The second element of the structure, lpszSourceUrlName, consists of four bytes that form a memory address of—that is, a pointer to—a variable-length string. As it happens, this string immediately follows the structure within your buffer (see Figure 1). Retrieve this address by passing the buffer's base address plus an offset—four in this case, because this element begins on the fifth byte of the buffer—to PointerToDWord.
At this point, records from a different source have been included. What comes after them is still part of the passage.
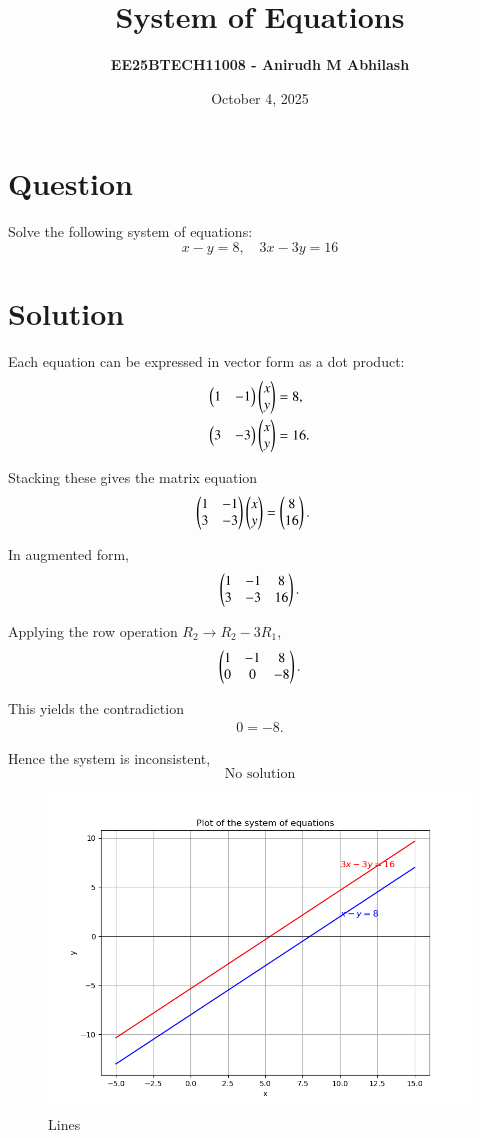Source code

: \documentclass[12pt]{article}
\title{\textbf{System of Equations}}
\author{\textbf{EE25BTECH11008 - Anirudh M Abhilash}}
\date{October 4, 2025}
\begin{document}
\maketitle

\section*{Question}

Solve the following system of equations:
\[
x - y = 8, \quad 3x - 3y = 16
\]

\section*{Solution}

Each equation can be expressed in vector form as a dot product:
\begin{align}
\begin{pmatrix}1 & -1\end{pmatrix}\begin{pmatrix}x \\ y\end{pmatrix} &= 8, \\
\begin{pmatrix}3 & -3\end{pmatrix}\begin{pmatrix}x \\ y\end{pmatrix} &= 16.
\end{align}

Stacking these gives the matrix equation
\begin{align}
\begin{pmatrix}1 & -1 \\ 3 & -3\end{pmatrix}\begin{pmatrix}x \\ y\end{pmatrix} &= \begin{pmatrix}8 \\ 16\end{pmatrix}.
\end{align}

In augmented form,
\begin{align}
\begin{pmatrix}1 & -1 & 8 \\ 3 & -3 & 16\end{pmatrix}.
\end{align}

Applying the row operation $R_2 \to R_2 - 3R_1$,
\begin{align}
\begin{pmatrix}1 & -1 & 8 \\ 0 & 0 & -8\end{pmatrix}.
\end{align}

This yields the contradiction
\begin{align}
0 = -8.
\end{align}

Hence the system is inconsistent,
\[
\boxed{\text{No solution}}
\]

\begin{figure}[H]\centering
\includegraphics[width=1\columnwidth]{figs/plt.png}
\caption{Lines}
\label{fig:plt}
\end{figure}
\end{document}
Extract the actual string data by passing the extracted string pointer to my Point-erToStringA function (see Listing 2). At this point, you won't know how long the string is. The PointerToStringA function passes the extracted pointer to the lstrlenA API, which scans ahead in memory, searching for a terminating null character. (Many non-Basic languages mark the end of a string with what Basic programmers know as Chr$(0). This is the style employed by nearly every Windows API for variable-length strings.)

The lstrlenA function returns the number of bytes found between the passed pointer address and the first null character the function encounters. Allocate another byte array with at least this number of bytes. Call CopyMemory again to sling the lstrlenA returned number of bytes from the pointer address to the first element of your new byte array. Because you initially called the ANSI version of the WinInet cache function(s), you must finally pass the byte array through StrConv before assigning the return value of PointerToStringA.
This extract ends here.